Start of Block

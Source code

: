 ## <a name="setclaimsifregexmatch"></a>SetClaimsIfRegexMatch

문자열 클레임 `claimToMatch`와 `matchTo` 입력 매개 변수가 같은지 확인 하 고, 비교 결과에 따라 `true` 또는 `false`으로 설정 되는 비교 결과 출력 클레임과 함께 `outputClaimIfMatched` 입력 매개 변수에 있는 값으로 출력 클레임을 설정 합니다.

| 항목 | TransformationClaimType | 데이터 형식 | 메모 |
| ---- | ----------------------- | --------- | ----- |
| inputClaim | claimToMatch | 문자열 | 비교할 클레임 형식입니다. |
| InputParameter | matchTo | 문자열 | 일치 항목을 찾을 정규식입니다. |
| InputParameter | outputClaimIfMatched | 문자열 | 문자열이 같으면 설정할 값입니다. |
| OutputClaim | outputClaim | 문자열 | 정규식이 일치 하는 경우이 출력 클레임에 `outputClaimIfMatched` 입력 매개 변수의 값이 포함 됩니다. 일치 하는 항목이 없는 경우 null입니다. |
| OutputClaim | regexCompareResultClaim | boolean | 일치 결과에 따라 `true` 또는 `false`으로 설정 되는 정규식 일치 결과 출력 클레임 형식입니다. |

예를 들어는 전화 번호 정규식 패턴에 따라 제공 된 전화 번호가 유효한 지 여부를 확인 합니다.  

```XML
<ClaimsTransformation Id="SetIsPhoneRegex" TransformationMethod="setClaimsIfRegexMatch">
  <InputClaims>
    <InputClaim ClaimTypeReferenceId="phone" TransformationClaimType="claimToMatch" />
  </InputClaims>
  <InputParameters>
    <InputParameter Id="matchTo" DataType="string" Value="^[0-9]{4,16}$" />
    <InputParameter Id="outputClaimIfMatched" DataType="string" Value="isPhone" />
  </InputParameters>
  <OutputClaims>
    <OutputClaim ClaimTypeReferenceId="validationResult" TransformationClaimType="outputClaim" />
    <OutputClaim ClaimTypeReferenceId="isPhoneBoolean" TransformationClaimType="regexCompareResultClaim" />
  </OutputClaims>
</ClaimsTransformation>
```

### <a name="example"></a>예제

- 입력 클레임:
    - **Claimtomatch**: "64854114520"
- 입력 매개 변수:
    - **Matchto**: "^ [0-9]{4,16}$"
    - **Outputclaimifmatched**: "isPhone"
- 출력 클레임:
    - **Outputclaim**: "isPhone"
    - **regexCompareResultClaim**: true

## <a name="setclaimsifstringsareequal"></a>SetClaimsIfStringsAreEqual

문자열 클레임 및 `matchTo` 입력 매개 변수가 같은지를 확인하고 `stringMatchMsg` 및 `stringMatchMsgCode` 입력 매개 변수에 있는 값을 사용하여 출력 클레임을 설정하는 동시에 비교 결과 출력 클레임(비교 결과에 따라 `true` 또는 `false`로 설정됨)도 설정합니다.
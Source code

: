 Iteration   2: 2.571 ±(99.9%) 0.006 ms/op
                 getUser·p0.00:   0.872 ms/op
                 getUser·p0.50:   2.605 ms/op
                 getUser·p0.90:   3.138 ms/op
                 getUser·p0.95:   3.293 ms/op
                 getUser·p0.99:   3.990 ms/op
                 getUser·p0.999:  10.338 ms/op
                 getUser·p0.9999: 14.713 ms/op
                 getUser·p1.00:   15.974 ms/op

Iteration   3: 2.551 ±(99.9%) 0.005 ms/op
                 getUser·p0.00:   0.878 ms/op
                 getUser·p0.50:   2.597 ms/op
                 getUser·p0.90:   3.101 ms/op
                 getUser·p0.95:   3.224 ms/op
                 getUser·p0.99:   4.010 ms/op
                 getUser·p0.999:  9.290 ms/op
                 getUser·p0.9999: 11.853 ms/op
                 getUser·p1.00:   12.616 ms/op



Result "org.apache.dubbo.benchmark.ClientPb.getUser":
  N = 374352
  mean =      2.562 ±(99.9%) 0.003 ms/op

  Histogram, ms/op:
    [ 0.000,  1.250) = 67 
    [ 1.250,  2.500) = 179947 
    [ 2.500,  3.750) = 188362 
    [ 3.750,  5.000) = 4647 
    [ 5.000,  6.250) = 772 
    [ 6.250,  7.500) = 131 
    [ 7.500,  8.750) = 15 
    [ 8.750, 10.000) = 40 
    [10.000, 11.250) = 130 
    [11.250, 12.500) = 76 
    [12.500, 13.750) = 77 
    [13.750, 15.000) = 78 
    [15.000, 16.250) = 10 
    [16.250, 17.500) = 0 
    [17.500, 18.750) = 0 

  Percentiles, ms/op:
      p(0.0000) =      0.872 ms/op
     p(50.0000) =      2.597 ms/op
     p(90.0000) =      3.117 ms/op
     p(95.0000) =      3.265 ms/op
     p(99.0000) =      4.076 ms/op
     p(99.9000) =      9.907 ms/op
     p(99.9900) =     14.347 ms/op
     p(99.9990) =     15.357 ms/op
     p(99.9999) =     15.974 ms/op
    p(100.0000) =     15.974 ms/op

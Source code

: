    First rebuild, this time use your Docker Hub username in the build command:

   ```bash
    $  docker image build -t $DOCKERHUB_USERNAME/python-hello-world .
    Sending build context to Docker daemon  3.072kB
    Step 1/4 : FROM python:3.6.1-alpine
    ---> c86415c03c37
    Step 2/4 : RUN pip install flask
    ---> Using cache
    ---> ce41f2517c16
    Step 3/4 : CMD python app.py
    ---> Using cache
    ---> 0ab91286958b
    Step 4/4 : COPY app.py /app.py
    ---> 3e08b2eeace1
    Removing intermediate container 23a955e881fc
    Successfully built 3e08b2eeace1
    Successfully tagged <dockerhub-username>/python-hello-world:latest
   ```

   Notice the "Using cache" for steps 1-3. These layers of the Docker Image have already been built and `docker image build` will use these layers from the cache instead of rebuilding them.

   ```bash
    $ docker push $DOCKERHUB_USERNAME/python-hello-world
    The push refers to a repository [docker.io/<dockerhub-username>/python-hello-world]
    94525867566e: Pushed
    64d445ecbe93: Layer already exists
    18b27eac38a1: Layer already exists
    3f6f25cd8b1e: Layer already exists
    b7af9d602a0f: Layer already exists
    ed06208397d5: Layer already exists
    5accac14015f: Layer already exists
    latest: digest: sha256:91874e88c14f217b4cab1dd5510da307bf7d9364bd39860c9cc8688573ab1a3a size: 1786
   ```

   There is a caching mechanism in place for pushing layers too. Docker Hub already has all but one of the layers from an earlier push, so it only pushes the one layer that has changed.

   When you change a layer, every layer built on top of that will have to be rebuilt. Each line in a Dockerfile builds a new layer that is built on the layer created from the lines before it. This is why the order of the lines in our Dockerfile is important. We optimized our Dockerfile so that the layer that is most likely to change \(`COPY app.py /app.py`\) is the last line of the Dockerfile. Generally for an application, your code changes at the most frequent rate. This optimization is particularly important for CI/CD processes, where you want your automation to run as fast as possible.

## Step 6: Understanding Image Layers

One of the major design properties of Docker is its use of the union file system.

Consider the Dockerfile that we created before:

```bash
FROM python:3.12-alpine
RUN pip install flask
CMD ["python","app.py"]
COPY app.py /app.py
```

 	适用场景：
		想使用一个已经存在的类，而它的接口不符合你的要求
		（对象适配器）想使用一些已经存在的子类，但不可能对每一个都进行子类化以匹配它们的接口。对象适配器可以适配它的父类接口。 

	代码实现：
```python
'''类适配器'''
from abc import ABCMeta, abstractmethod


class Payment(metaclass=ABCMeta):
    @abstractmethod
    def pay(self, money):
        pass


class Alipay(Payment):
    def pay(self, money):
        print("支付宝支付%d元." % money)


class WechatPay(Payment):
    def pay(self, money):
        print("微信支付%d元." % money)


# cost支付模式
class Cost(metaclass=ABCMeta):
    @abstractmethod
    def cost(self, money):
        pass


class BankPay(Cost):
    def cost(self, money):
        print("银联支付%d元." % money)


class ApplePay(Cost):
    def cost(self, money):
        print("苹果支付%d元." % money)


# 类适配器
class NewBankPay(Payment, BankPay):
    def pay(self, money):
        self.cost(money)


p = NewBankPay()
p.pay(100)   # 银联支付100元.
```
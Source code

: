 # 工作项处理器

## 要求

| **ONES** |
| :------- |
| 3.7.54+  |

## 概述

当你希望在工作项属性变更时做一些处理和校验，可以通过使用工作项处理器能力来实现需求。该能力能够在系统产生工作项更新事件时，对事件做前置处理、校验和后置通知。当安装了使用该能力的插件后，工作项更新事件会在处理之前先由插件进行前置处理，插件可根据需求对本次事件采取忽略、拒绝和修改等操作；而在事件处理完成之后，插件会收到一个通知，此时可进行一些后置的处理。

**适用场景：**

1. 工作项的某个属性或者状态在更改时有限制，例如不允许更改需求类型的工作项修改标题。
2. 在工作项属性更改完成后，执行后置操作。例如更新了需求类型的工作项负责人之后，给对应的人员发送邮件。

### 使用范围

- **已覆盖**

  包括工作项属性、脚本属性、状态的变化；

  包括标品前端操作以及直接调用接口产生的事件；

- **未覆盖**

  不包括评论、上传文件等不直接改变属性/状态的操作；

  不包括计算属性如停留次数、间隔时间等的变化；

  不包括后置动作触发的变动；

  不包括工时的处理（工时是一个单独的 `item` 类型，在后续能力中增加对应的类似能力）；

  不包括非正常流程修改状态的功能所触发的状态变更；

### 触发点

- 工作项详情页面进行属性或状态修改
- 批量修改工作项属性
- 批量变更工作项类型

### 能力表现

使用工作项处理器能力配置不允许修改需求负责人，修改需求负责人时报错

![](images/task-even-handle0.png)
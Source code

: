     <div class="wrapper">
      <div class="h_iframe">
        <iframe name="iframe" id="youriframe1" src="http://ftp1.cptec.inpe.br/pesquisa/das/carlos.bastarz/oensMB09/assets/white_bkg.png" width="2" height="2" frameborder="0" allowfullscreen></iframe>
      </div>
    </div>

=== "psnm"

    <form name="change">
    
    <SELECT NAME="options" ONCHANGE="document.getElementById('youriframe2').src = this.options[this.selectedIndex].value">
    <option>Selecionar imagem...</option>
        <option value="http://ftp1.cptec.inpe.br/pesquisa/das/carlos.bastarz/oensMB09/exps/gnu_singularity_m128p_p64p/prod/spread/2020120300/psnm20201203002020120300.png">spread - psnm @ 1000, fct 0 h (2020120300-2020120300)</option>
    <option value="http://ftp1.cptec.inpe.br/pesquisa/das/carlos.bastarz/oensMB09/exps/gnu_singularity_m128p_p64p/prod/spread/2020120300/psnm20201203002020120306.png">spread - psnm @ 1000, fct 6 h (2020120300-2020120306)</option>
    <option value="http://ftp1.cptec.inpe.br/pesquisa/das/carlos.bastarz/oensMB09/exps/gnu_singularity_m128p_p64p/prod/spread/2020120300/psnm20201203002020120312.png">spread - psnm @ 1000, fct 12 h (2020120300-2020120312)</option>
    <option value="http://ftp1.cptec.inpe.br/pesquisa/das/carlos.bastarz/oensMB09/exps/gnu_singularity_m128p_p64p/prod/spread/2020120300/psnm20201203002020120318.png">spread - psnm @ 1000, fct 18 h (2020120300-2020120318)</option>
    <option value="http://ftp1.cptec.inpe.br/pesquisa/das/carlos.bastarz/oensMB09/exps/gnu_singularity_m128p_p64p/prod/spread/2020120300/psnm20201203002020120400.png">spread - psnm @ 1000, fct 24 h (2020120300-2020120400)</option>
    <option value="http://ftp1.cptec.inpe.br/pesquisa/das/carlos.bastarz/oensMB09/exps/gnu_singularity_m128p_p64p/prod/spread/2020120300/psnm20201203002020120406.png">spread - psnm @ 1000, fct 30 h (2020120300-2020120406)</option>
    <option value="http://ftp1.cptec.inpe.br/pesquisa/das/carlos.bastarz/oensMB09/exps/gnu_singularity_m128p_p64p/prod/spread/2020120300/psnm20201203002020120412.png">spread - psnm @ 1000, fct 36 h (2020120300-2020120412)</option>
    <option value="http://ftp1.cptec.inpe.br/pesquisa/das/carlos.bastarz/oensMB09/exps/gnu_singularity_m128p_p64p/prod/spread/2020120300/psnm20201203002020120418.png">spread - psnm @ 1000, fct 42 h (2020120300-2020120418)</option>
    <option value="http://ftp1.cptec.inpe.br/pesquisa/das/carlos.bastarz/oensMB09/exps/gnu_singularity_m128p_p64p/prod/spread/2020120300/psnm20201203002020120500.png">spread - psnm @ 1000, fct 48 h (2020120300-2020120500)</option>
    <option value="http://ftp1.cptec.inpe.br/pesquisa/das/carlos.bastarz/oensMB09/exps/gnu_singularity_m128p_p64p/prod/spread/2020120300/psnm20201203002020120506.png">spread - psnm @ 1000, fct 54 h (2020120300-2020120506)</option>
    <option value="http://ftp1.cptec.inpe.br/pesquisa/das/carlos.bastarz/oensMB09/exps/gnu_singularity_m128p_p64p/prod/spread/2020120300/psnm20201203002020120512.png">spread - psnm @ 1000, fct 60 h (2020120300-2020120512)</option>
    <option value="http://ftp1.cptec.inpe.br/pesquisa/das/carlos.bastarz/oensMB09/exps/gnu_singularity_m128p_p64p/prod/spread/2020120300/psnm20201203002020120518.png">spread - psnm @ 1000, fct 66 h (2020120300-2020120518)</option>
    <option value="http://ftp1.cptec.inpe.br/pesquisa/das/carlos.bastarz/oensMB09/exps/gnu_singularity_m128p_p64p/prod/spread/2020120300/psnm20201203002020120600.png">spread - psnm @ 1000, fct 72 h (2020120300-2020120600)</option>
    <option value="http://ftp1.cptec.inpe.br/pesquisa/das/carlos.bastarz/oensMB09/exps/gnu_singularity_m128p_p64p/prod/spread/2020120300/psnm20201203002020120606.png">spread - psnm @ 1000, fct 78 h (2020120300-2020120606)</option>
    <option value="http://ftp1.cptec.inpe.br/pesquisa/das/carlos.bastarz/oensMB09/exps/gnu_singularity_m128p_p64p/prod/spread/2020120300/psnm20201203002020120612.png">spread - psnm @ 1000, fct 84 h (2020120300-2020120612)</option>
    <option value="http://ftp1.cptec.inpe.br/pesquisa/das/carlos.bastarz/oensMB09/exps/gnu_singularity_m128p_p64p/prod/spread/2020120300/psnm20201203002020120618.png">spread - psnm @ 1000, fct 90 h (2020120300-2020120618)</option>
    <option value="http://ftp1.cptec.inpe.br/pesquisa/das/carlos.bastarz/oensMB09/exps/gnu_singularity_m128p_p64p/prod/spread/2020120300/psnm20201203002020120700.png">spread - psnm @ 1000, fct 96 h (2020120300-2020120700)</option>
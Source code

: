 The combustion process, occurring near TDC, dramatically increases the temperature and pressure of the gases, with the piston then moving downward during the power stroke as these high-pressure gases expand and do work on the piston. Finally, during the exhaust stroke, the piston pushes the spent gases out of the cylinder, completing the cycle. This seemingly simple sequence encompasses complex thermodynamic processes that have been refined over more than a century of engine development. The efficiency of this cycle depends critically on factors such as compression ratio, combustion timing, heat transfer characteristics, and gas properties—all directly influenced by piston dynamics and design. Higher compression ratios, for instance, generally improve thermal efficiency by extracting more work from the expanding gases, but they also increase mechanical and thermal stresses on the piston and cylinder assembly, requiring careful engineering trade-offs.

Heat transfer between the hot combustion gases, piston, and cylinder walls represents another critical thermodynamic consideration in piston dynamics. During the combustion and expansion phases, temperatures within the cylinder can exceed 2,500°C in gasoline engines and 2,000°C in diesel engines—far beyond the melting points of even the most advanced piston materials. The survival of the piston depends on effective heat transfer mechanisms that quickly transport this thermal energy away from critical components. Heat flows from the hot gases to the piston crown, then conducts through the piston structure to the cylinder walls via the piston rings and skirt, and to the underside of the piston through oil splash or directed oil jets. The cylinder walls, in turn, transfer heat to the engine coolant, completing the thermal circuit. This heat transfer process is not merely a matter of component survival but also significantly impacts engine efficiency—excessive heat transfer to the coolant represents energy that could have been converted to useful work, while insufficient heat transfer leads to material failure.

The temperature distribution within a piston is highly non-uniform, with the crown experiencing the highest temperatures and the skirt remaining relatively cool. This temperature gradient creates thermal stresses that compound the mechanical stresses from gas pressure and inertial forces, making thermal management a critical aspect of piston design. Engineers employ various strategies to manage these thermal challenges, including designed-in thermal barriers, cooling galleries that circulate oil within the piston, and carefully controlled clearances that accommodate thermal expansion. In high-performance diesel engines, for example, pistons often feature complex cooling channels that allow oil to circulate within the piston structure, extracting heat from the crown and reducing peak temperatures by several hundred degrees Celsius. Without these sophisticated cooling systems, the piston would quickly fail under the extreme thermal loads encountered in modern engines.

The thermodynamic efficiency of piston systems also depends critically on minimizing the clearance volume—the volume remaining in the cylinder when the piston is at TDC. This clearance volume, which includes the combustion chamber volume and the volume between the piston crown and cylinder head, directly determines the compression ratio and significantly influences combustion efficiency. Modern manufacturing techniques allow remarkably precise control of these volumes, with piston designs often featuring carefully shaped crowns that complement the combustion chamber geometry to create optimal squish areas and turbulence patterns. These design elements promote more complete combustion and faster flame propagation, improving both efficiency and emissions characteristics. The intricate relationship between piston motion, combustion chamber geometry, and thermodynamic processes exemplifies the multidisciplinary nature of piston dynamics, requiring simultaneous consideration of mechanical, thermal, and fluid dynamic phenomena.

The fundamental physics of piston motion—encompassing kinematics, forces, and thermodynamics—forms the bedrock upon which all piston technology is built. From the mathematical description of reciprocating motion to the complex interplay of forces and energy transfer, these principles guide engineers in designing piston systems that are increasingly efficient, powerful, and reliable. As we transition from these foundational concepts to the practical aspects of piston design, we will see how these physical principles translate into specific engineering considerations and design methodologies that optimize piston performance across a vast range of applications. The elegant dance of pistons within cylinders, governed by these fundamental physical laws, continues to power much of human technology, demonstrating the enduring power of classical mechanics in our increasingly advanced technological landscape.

End of Block

WORK REQUEST
Which lines of the listing include the string "alpine"? Pull them out.

FINISHED EXERCISE
    Step 1/4 : FROM python:3.6.1-alpine
FROM python:3.12-alpine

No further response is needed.